Daily Archives: December 8, 2017

Franken Resigns and the Democratic Party Strengthens

So after eight women came forward and leveled accusation of misconduct at Minnesota Senator Al Franken the Senator announced his resignation from his position. Now Franken tended to provoke strong reactions, I know people who adored him as a senator and dreamt of presidential plays and I also know people for whom it seemed impossible to mention his name without a personal insult travelling along side I had no such passions about the man. His comedy was so-so and his political positions were fairly solidly liberal and predictable.

All that said the party forcing his resignation was in my opinion the best move that they could have made. Did the Democratic Party lose a high profile member with name-recognition? Yes. Did they lose a member whom could be counted upon as a consistent liberal vote? Yes. Will the Republicans be shamed into taking action against their members accused of sexual misdeeds? No. So how is this good for the Democratic Party?

It is the long game and there are two advantages in what has happened.

First, you cannot claim to be a party of values, standards, and principles unless you live up to them. Sweeping Franken’s accusations under the rug would be a bold loud proclamation that political victory matters more than any principle. That these women’s trauma matters less than getting a vote on policy. That is damaging. It corrodes the Party’s brand and helps erase any distinction between them and their opposition. For liberals it may hurt to lose one of their favorite stars but you can only hold the moral high ground by consistently being moral.

This is a lesson the Republican Party failed to learn. Over and over again when faced with this sort of thing they chose the path of political expediency and destroyed their claim to any moral standing.

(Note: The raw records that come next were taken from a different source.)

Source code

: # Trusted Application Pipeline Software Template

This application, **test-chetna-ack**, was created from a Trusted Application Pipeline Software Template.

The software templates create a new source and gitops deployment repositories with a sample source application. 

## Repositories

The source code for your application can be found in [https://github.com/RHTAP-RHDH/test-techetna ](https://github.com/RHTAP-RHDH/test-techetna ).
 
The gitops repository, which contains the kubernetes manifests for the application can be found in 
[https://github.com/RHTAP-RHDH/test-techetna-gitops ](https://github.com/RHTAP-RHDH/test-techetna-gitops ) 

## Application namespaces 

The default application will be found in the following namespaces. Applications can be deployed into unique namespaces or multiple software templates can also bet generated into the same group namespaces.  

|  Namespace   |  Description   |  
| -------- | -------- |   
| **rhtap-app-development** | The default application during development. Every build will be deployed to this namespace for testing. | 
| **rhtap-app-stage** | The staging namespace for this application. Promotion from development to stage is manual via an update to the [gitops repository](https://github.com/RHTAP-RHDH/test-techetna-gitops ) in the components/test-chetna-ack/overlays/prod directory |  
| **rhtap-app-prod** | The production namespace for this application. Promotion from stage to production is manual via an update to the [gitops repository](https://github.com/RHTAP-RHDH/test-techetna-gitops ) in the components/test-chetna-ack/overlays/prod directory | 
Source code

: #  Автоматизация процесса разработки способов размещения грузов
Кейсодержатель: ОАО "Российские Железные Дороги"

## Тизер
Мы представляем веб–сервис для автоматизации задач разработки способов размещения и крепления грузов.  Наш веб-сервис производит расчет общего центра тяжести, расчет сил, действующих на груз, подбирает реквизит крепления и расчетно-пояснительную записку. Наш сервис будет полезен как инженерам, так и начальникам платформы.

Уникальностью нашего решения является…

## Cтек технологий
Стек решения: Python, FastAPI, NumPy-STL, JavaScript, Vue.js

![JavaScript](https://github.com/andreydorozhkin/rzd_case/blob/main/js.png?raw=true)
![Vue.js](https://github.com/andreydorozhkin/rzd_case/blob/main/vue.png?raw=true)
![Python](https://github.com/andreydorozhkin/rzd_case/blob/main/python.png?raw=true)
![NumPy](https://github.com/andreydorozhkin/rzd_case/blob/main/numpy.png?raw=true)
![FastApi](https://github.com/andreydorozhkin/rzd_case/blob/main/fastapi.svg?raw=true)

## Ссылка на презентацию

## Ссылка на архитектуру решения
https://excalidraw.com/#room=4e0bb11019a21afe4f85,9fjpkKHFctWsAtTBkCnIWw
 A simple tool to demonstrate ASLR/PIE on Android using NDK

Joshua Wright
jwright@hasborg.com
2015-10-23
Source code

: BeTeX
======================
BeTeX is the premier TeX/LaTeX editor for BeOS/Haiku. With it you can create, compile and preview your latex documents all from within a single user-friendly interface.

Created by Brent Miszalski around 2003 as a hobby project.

Second, it builds a bulwark against sliding into chaos and angry politics. If the party turned a blind eye to Franken then when another crisis of principle arises it becomes that much easier to turn that blind eye again. When called out on it the only course to defend against such blatant hypocrisy is stoking anger and hatred in the Party’s base for all those who are not lock step with the Party. Personal destruction of all enemies, within and outside of the Party, becomes the norm and acceptable discourse plummets to the gutter. Soon only the loudest, angriest, voices carry any weight.

Does this sound like a familiar history? It should. No organization sets out to corrode what they fight for, and yet so many do. It happens because when faced with expediency over principle they take the easier path and like getting turned by an enemy intelligence asset, each step makes it that much harder to regain your proper course.

As I said I have no strong feelings for Franken, but my analysis is that the Democratic Party did the right thing and they should continue doing the right thing. And if you still think that his votes, his policy matters more than the things he is accused of then you are making the precisely same argument as those who intend to vote for Roy Moore. Choose politics over morals and eventually you will be reduced to no morals.